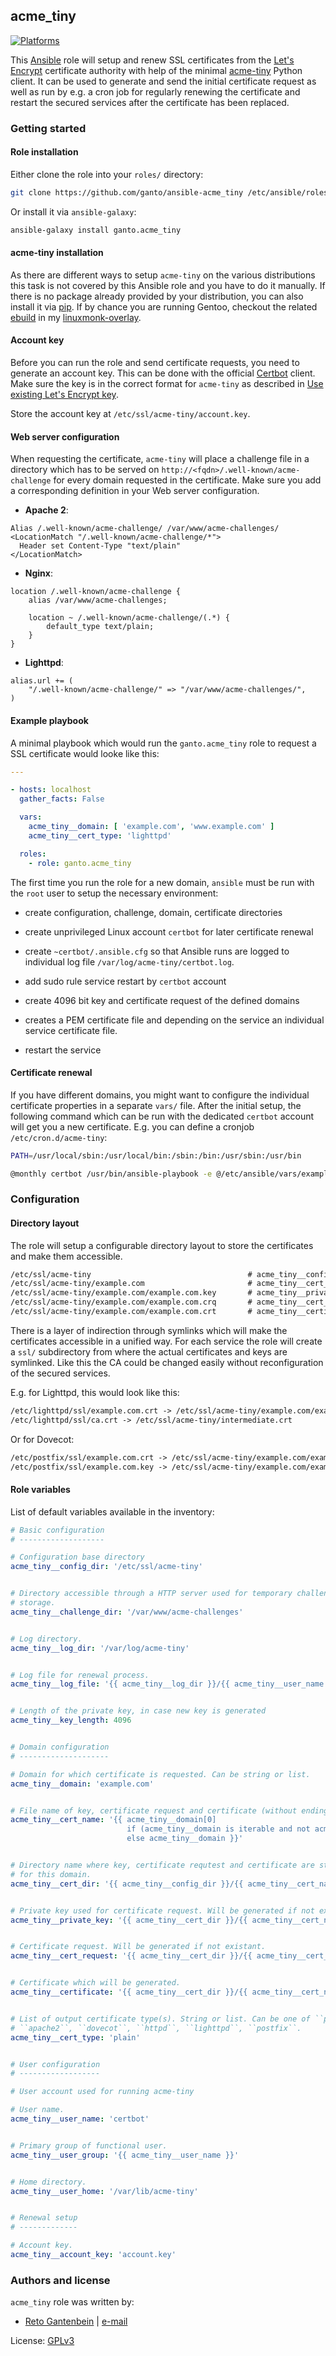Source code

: ## acme_tiny

<!-- This file was generated by Ansigenome. Do not edit this file directly but
     instead have a look at the files in the ./meta/ directory. -->

[![Platforms](http://img.shields.io/badge/platforms-gentoo-lightgrey.svg?style=flat)](#)

This [Ansible](https://ansible.com) role will setup and renew SSL certificates
from the [Let's Encrypt](https://letsencrypt.org) certificate authority with
help of the minimal [acme-tiny](https://github.com/diafygi/acme-tiny) Python
client. It can be used to generate and send the initial certificate request as
well as run by e.g. a cron job for regularly renewing the certificate and
restart the secured services after the certificate has been replaced.


### Getting started

#### Role installation

Either clone the role into your `roles/` directory:

```bash
git clone https://github.com/ganto/ansible-acme_tiny /etc/ansible/roles/ganto.acme_tiny
```

Or install it via `ansible-galaxy`:

```bash
ansible-galaxy install ganto.acme_tiny
```

#### acme-tiny installation

As there are different ways to setup `acme-tiny` on the various distributions
this task is not covered by this Ansible role and you have to do it manually.
If there is no package already provided by your distribution, you can also
install it via
[pip](https://pypi.python.org/pypi/acme-tiny). If by chance you are running
Gentoo, checkout the related
[ebuild](https://github.com/ganto/linuxmonk-overlay/tree/master/app-crypt/acme-tiny)
in my [linuxmonk-overlay](https://github.com/ganto/linuxmonk-overlay).


#### Account key

Before you can run the role and send certificate requests, you need to generate
an account key. This can be done with the official
[Certbot](https://certbot.eff.org/) client. Make sure the key is in the correct
format for `acme-tiny` as described in
[Use existing Let's Encrypt key](https://github.com/diafygi/acme-tiny#use-existing-lets-encrypt-key).

Store the account key at `/etc/ssl/acme-tiny/account.key`.


#### Web server configuration

When requesting the certificate, `acme-tiny` will place a challenge file in
a directory which has to be served on `http://<fqdn>/.well-known/acme-challenge`
for every domain requested in the certificate. Make sure you add a corresponding
definition in your Web server configuration.

* **Apache 2**:

```apacheconf
Alias /.well-known/acme-challenge/ /var/www/acme-challenges/
<LocationMatch "/.well-known/acme-challenge/*">
  Header set Content-Type "text/plain"
</LocationMatch>
```

* **Nginx**:

```
location /.well-known/acme-challenge {
    alias /var/www/acme-challenges;

    location ~ /.well-known/acme-challenge/(.*) {
        default_type text/plain;
    }
}
```

* **Lighttpd**:

```
alias.url += (
    "/.well-known/acme-challenge/" => "/var/www/acme-challenges/",
)
```


#### Example playbook

A minimal playbook which would run the `ganto.acme_tiny` role to request a
SSL certificate would looke like this:

```YAML
---

- hosts: localhost
  gather_facts: False

  vars:
    acme_tiny__domain: [ 'example.com', 'www.example.com' ]
    acme_tiny__cert_type: 'lighttpd'

  roles:
    - role: ganto.acme_tiny
```

The first time you run the role for a new domain, `ansible` must be run with
the `root` user to setup the necessary environment:

* create configuration, challenge, domain, certificate directories

* create unprivileged Linux account `certbot` for later certificate renewal

* create `~certbot/.ansible.cfg` so that Ansible runs are logged to individual
  log file `/var/log/acme-tiny/certbot.log`.

* add sudo rule service restart by `certbot` account

* create 4096 bit key and certificate request of the defined domains

* creates a PEM certificate file and depending on the service an individual
  service certificate file.

* restart the service


#### Certificate renewal

If you have different domains, you might want to configure the individual
certificate properties in a separate `vars/` file. After the initial setup,
the following command which can be run with the dedicated `certbot` account
will get you a new certificate. E.g. you can define a cronjob
`/etc/cron.d/acme-tiny`:

```bash
PATH=/usr/local/sbin:/usr/local/bin:/sbin:/bin:/usr/sbin:/usr/bin

@monthly certbot /usr/bin/ansible-playbook -e @/etc/ansible/vars/example.com.yml /etc/ansible/playbooks/acme_tiny.yml >/dev/null
```

### Configuration

#### Directory layout

The role will setup a configurable directory layout to store the certificates
and make them accessible.

```txt
/etc/ssl/acme-tiny                                   # acme_tiny__config_dir
/etc/ssl/acme-tiny/example.com                       # acme_tiny__cert_dir
/etc/ssl/acme-tiny/example.com/example.com.key       # acme_tiny__private_key
/etc/ssl/acme-tiny/example.com/example.com.crq       # acme_tiny__cert_request
/etc/ssl/acme-tiny/example.com/example.com.crt       # acme_tiny__certificate
```

There is a layer of indirection through symlinks which will make the
certificates accessible in a unified way. For each service the role will
create a `ssl/` subdirectory from where the actual certificates and keys are
symlinked. Like this the CA could be changed easily without reconfiguration
of the secured services.

E.g. for Lighttpd, this would look like this:

```txt
/etc/lighttpd/ssl/example.com.crt -> /etc/ssl/acme-tiny/example.com/example.com_lighttpd.crt
/etc/lighttpd/ssl/ca.crt -> /etc/ssl/acme-tiny/intermediate.crt
```

Or for Dovecot:

```txt
/etc/postfix/ssl/example.com.crt -> /etc/ssl/acme-tiny/example.com/example.com.crt
/etc/postfix/ssl/example.com.key -> /etc/ssl/acme-tiny/example.com/example.com.key
```

#### Role variables

List of default variables available in the inventory:

```YAML
# Basic configuration
# -------------------

# Configuration base directory
acme_tiny__config_dir: '/etc/ssl/acme-tiny'


# Directory accessible through a HTTP server used for temporary challenge
# storage.
acme_tiny__challenge_dir: '/var/www/acme-challenges'


# Log directory.
acme_tiny__log_dir: '/var/log/acme-tiny'


# Log file for renewal process.
acme_tiny__log_file: '{{ acme_tiny__log_dir }}/{{ acme_tiny__user_name }}.log'


# Length of the private key, in case new key is generated
acme_tiny__key_length: 4096


# Domain configuration
# --------------------

# Domain for which certificate is requested. Can be string or list.
acme_tiny__domain: 'example.com'


# File name of key, certificate request and certificate (without ending).
acme_tiny__cert_name: '{{ acme_tiny__domain[0]
                          if (acme_tiny__domain is iterable and not acme_tiny__domain is string)
                          else acme_tiny__domain }}'


# Directory name where key, certificate requtest and certificate are stored
# for this domain.
acme_tiny__cert_dir: '{{ acme_tiny__config_dir }}/{{ acme_tiny__cert_name }}'


# Private key used for certificate request. Will be generated if not existant.
acme_tiny__private_key: '{{ acme_tiny__cert_dir }}/{{ acme_tiny__cert_name }}.key'


# Certificate request. Will be generated if not existant.
acme_tiny__cert_request: '{{ acme_tiny__cert_dir }}/{{ acme_tiny__cert_name }}.csr'


# Certificate which will be generated.
acme_tiny__certificate: '{{ acme_tiny__cert_dir }}/{{ acme_tiny__cert_name }}.crt'


# List of output certificate type(s). String or list. Can be one of ``plain``,
# ``apache2``, ``dovecot``, ``httpd``, ``lighttpd``, ``postfix``.
acme_tiny__cert_type: 'plain'


# User configuration
# ------------------

# User account used for running acme-tiny

# User name.
acme_tiny__user_name: 'certbot'


# Primary group of functional user.
acme_tiny__user_group: '{{ acme_tiny__user_name }}'


# Home directory.
acme_tiny__user_home: '/var/lib/acme-tiny'


# Renewal setup
# -------------

# Account key.
acme_tiny__account_key: 'account.key'

```


### Authors and license

`acme_tiny` role was written by:

- [Reto Gantenbein](https://linuxmonk.ch) | [e-mail](mailto:reto.gantenbein@linuxmonk.ch)

License: [GPLv3](https://tldrlegal.com/license/gnu-general-public-license-v3-%28gpl-3%29)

◆ **Brief**
What you return should match the records line for line, minus the pictures.

◆ **Response below**
Source code

: ## acme_tiny

<!-- This file was generated by Ansigenome. Do not edit this file directly but
     instead have a look at the files in the ./meta/ directory. -->

[![Platforms](http://img.shields.io/badge/platforms-gentoo-lightgrey.svg?style=flat)](#)

This [Ansible](https://ansible.com) role will setup and renew SSL certificates
from the [Let's Encrypt](https://letsencrypt.org) certificate authority with
help of the minimal [acme-tiny](https://github.com/diafygi/acme-tiny) Python
client. It can be used to generate and send the initial certificate request as
well as run by e.g. a cron job for regularly renewing the certificate and
restart the secured services after the certificate has been replaced.


### Getting started

#### Role installation

Either clone the role into your `roles/` directory:

```bash
git clone https://github.com/ganto/ansible-acme_tiny /etc/ansible/roles/ganto.acme_tiny
```

Or install it via `ansible-galaxy`:

```bash
ansible-galaxy install ganto.acme_tiny
```

#### acme-tiny installation

As there are different ways to setup `acme-tiny` on the various distributions
this task is not covered by this Ansible role and you have to do it manually.
If there is no package already provided by your distribution, you can also
install it via
[pip](https://pypi.python.org/pypi/acme-tiny). If by chance you are running
Gentoo, checkout the related
[ebuild](https://github.com/ganto/linuxmonk-overlay/tree/master/app-crypt/acme-tiny)
in my [linuxmonk-overlay](https://github.com/ganto/linuxmonk-overlay).


#### Account key

Before you can run the role and send certificate requests, you need to generate
an account key. This can be done with the official
[Certbot](https://certbot.eff.org/) client. Make sure the key is in the correct
format for `acme-tiny` as described in
[Use existing Let's Encrypt key](https://github.com/diafygi/acme-tiny#use-existing-lets-encrypt-key).

Store the account key at `/etc/ssl/acme-tiny/account.key`.


#### Web server configuration

When requesting the certificate, `acme-tiny` will place a challenge file in
a directory which has to be served on `http://<fqdn>/.well-known/acme-challenge`
for every domain requested in the certificate. Make sure you add a corresponding
definition in your Web server configuration.

* **Apache 2**:

```apacheconf
Alias /.well-known/acme-challenge/ /var/www/acme-challenges/
<LocationMatch "/.well-known/acme-challenge/*">
  Header set Content-Type "text/plain"
</LocationMatch>
```

* **Nginx**:

```
location /.well-known/acme-challenge {
    alias /var/www/acme-challenges;

    location ~ /.well-known/acme-challenge/(.*) {
        default_type text/plain;
    }
}
```

* **Lighttpd**:

```
alias.url += (
    "/.well-known/acme-challenge/" => "/var/www/acme-challenges/",
)
```


#### Example playbook

A minimal playbook which would run the `ganto.acme_tiny` role to request a
SSL certificate would looke like this:

```YAML
---

- hosts: localhost
  gather_facts: False

  vars:
    acme_tiny__domain: [ 'example.com', 'www.example.com' ]
    acme_tiny__cert_type: 'lighttpd'

  roles:
    - role: ganto.acme_tiny
```

The first time you run the role for a new domain, `ansible` must be run with
the `root` user to setup the necessary environment:

* create configuration, challenge, domain, certificate directories

* create unprivileged Linux account `certbot` for later certificate renewal

* create `~certbot/.ansible.cfg` so that Ansible runs are logged to individual
  log file `/var/log/acme-tiny/certbot.log`.

* add sudo rule service restart by `certbot` account

* create 4096 bit key and certificate request of the defined domains

* creates a PEM certificate file and depending on the service an individual
  service certificate file.

* restart the service


#### Certificate renewal

If you have different domains, you might want to configure the individual
certificate properties in a separate `vars/` file. After the initial setup,
the following command which can be run with the dedicated `certbot` account
will get you a new certificate. E.g. you can define a cronjob
`/etc/cron.d/acme-tiny`:

```bash
PATH=/usr/local/sbin:/usr/local/bin:/sbin:/bin:/usr/sbin:/usr/bin

@monthly certbot /usr/bin/ansible-playbook -e @/etc/ansible/vars/example.com.yml /etc/ansible/playbooks/acme_tiny.yml >/dev/null
```

### Configuration

#### Directory layout

The role will setup a configurable directory layout to store the certificates
and make them accessible.

```txt
/etc/ssl/acme-tiny                                   # acme_tiny__config_dir
/etc/ssl/acme-tiny/example.com                       # acme_tiny__cert_dir
/etc/ssl/acme-tiny/example.com/example.com.key       # acme_tiny__private_key
/etc/ssl/acme-tiny/example.com/example.com.crq       # acme_tiny__cert_request
/etc/ssl/acme-tiny/example.com/example.com.crt       # acme_tiny__certificate
```

There is a layer of indirection through symlinks which will make the
certificates accessible in a unified way. For each service the role will
create a `ssl/` subdirectory from where the actual certificates and keys are
symlinked. Like this the CA could be changed easily without reconfiguration
of the secured services.

E.g. for Lighttpd, this would look like this:

```txt
/etc/lighttpd/ssl/example.com.crt -> /etc/ssl/acme-tiny/example.com/example.com_lighttpd.crt
/etc/lighttpd/ssl/ca.crt -> /etc/ssl/acme-tiny/intermediate.crt
```

Or for Dovecot:

```txt
/etc/postfix/ssl/example.com.crt -> /etc/ssl/acme-tiny/example.com/example.com.crt
/etc/postfix/ssl/example.com.key -> /etc/ssl/acme-tiny/example.com/example.com.key
```

#### Role variables

List of default variables available in the inventory:

```YAML
# Basic configuration
# -------------------

# Configuration base directory
acme_tiny__config_dir: '/etc/ssl/acme-tiny'


# Directory accessible through a HTTP server used for temporary challenge
# storage.
acme_tiny__challenge_dir: '/var/www/acme-challenges'


# Log directory.
acme_tiny__log_dir: '/var/log/acme-tiny'


# Log file for renewal process.
acme_tiny__log_file: '{{ acme_tiny__log_dir }}/{{ acme_tiny__user_name }}.log'


# Length of the private key, in case new key is generated
acme_tiny__key_length: 4096


# Domain configuration
# --------------------

# Domain for which certificate is requested. Can be string or list.
acme_tiny__domain: 'example.com'


# File name of key, certificate request and certificate (without ending).
acme_tiny__cert_name: '{{ acme_tiny__domain[0]
                          if (acme_tiny__domain is iterable and not acme_tiny__domain is string)
                          else acme_tiny__domain }}'


# Directory name where key, certificate requtest and certificate are stored
# for this domain.
acme_tiny__cert_dir: '{{ acme_tiny__config_dir }}/{{ acme_tiny__cert_name }}'


# Private key used for certificate request. Will be generated if not existant.
acme_tiny__private_key: '{{ acme_tiny__cert_dir }}/{{ acme_tiny__cert_name }}.key'


# Certificate request. Will be generated if not existant.
acme_tiny__cert_request: '{{ acme_tiny__cert_dir }}/{{ acme_tiny__cert_name }}.csr'


# Certificate which will be generated.
acme_tiny__certificate: '{{ acme_tiny__cert_dir }}/{{ acme_tiny__cert_name }}.crt'


# List of output certificate type(s). String or list. Can be one of ``plain``,
# ``apache2``, ``dovecot``, ``httpd``, ``lighttpd``, ``postfix``.
acme_tiny__cert_type: 'plain'


# User configuration
# ------------------

# User account used for running acme-tiny

# User name.
acme_tiny__user_name: 'certbot'


# Primary group of functional user.
acme_tiny__user_group: '{{ acme_tiny__user_name }}'


# Home directory.
acme_tiny__user_home: '/var/lib/acme-tiny'


# Renewal setup
# -------------

# Account key.
acme_tiny__account_key: 'account.key'

```


### Authors and license

`acme_tiny` role was written by:

- [Reto Gantenbein](https://linuxmonk.ch) | [e-mail](mailto:reto.gantenbein@linuxmonk.ch)

License: [GPLv3](https://tldrlegal.com/license/gnu-general-public-license-v3-%28gpl-3%29)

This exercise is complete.